** Instructions to follow **
Please reproduce, exactly and with nothing else, every line from the one containing "Generativa com Copilot" through the last line of the records below.

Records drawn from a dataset
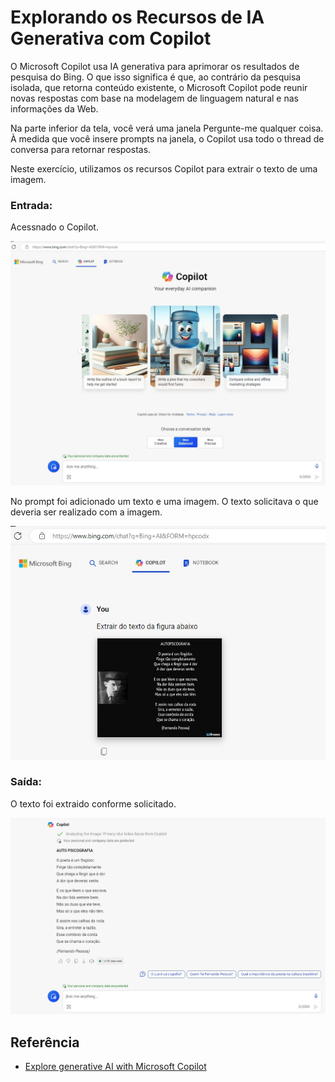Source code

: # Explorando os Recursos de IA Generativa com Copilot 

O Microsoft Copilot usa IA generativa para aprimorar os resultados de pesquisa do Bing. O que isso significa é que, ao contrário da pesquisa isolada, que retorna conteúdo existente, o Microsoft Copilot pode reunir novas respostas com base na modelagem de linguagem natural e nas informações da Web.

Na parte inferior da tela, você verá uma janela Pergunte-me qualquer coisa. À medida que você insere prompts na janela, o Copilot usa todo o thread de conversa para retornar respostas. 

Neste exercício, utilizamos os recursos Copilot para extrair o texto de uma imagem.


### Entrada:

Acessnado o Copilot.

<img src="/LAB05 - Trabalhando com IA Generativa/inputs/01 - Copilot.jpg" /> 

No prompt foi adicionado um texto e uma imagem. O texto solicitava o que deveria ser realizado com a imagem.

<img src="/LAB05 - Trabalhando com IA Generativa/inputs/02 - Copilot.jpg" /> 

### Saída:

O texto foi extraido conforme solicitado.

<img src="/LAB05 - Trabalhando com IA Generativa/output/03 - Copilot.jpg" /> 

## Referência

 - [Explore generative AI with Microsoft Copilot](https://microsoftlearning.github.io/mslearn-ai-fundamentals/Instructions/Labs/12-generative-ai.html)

** Expected answer **
: # Explorando os Recursos de IA Generativa com Copilot 

O Microsoft Copilot usa IA generativa para aprimorar os resultados de pesquisa do Bing. O que isso significa é que, ao contrário da pesquisa isolada, que retorna conteúdo existente, o Microsoft Copilot pode reunir novas respostas com base na modelagem de linguagem natural e nas informações da Web.

Na parte inferior da tela, você verá uma janela Pergunte-me qualquer coisa. À medida que você insere prompts na janela, o Copilot usa todo o thread de conversa para retornar respostas. 

Neste exercício, utilizamos os recursos Copilot para extrair o texto de uma imagem.


### Entrada:

Acessnado o Copilot.

<img src="/LAB05 - Trabalhando com IA Generativa/inputs/01 - Copilot.jpg" /> 

No prompt foi adicionado um texto e uma imagem. O texto solicitava o que deveria ser realizado com a imagem.

<img src="/LAB05 - Trabalhando com IA Generativa/inputs/02 - Copilot.jpg" /> 

### Saída:

O texto foi extraido conforme solicitado.

<img src="/LAB05 - Trabalhando com IA Generativa/output/03 - Copilot.jpg" /> 

## Referência

 - [Explore generative AI with Microsoft Copilot](https://microsoftlearning.github.io/mslearn-ai-fundamentals/Instructions/Labs/12-generative-ai.html)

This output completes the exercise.